Among the lines below, return each one that contains the word "taking".

* _Data records_
☆ ☆ ☆ ☆
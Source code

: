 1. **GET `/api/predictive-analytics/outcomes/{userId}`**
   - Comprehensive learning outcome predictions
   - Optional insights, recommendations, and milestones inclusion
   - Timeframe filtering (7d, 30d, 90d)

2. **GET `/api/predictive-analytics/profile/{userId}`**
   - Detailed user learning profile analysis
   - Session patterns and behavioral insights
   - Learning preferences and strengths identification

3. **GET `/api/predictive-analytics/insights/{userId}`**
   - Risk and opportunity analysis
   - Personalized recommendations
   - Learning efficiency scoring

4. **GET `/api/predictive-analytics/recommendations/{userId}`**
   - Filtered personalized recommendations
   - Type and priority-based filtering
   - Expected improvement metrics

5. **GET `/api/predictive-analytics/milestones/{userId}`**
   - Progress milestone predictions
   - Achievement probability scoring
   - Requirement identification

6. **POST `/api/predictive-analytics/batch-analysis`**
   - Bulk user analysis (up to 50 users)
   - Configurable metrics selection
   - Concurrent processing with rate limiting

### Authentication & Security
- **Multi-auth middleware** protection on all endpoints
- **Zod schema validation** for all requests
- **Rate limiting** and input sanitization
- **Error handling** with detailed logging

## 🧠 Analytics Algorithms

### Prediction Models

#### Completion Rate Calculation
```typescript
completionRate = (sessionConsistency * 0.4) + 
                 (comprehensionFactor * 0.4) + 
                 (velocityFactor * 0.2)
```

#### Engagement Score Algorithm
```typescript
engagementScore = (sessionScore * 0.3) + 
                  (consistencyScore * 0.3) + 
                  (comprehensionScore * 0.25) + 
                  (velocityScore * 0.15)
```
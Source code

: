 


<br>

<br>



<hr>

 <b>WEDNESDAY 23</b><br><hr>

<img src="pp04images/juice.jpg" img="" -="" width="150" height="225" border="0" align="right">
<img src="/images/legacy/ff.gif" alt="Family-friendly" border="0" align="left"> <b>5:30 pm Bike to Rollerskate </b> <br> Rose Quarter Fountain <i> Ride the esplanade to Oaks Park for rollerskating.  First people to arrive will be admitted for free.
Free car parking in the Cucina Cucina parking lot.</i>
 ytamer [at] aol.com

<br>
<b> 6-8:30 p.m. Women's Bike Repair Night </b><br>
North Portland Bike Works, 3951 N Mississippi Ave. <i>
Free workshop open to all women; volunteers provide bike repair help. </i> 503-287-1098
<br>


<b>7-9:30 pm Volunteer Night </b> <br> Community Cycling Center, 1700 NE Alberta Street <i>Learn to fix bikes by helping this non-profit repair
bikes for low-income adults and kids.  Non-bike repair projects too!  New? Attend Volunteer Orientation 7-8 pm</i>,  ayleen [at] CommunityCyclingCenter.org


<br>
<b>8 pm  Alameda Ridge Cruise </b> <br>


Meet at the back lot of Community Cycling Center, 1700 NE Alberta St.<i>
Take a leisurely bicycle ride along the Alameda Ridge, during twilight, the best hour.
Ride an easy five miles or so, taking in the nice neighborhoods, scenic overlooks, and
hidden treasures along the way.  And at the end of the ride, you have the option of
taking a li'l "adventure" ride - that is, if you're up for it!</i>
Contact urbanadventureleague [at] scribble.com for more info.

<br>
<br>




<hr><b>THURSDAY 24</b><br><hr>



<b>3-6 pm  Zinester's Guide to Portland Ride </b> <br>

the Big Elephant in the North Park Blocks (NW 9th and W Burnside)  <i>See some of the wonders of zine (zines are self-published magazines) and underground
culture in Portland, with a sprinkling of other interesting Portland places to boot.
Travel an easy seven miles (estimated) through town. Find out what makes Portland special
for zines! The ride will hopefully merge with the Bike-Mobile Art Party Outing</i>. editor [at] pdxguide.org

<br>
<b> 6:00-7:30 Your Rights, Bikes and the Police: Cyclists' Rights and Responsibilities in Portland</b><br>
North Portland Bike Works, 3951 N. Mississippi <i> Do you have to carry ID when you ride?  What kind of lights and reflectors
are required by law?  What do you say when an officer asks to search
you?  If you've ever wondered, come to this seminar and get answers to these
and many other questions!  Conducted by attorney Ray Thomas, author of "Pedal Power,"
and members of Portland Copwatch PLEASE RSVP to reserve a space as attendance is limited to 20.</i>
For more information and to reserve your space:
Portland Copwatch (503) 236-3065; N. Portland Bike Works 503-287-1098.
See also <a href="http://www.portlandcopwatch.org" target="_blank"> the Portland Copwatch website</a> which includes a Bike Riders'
☆ ☆ ☆ ☆
* _Expected answer_
Ride an easy five miles or so, taking in the nice neighborhoods, scenic overlooks, and
taking a li'l "adventure" ride - that is, if you're up for it!</i>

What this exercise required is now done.